Microprocessors are marching into a multicore future to keep delivering performance gains without frying in their own heat. But mainstream software has yet to find its path to using the new parallelism.
Proprietary programming approaches are gaining traction in a handful of applications. It could take a decade or more, however, for the brunt of the industry to catch up in any organized fashion, and the way forward goes through some tough terrain.
"Anything performance-critical will have to be rewritten," said Kunle Olukotun, director of the Pervasive Parallelism Lab at Stanford University, one of many research groups working on the problem seen as the toughest in computer science today.
 Click on image to enlarge. |
"Eventually, you either have to rewrite that code or it will become obsolete," said Olukotun, who will deliver a keynote on the topic this month during the Multicore Virtual Conference.
"This is one of the biggest problems telecom companies face today," said Alex Bachmutsky, a system architect and author of an upcoming book on telecom design. "Their apps were not written for multiple cores and threads, and the apps are huge; they have millions and tens of millions of lines of code."

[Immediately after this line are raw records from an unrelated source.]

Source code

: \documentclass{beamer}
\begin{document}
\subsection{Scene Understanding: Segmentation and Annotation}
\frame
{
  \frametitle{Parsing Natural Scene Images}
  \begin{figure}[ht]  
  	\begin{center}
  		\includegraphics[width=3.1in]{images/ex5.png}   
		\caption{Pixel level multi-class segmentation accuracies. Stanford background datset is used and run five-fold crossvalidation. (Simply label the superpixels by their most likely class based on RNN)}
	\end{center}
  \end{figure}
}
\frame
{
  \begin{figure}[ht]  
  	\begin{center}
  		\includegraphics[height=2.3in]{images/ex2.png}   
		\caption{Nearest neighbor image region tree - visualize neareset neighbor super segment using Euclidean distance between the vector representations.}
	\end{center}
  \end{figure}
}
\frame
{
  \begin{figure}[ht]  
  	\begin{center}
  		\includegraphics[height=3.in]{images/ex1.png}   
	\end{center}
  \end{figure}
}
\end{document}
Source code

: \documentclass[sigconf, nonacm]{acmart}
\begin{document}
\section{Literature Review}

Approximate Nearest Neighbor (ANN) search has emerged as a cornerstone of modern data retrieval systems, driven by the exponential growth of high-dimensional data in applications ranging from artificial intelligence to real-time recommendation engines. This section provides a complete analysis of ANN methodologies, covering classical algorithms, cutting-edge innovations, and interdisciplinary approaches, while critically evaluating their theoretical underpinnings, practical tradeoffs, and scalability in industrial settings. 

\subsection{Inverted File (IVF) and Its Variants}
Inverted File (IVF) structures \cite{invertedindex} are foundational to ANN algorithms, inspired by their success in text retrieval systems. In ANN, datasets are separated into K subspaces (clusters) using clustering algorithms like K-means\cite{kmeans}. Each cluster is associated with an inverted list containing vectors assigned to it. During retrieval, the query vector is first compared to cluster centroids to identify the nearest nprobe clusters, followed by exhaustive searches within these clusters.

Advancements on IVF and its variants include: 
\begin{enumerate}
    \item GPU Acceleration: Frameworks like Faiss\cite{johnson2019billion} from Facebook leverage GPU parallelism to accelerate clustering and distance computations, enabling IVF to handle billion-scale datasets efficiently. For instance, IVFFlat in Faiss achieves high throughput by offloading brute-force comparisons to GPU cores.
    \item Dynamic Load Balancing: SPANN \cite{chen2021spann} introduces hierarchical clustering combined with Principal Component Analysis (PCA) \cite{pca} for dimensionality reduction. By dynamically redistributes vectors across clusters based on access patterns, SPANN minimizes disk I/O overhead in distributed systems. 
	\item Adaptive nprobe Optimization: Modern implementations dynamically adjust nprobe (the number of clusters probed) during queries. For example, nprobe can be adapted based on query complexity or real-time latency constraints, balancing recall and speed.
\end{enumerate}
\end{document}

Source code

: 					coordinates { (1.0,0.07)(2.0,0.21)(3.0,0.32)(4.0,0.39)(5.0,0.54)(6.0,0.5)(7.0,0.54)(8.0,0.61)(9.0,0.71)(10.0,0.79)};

The ubiquitous C language "is the worst [tool] because it is inherently sequential and obscures any parallelism inherent in an algorithm," said Jeff Bier, president of DSP consulting firm Berkeley Design Technology Inc.
In a study conducted earlier this year by TechInsights, the publisher of EE Times, 62 percent of the embedded systems developers polled said their latest project was written in C. A further 24 percent said they used C++.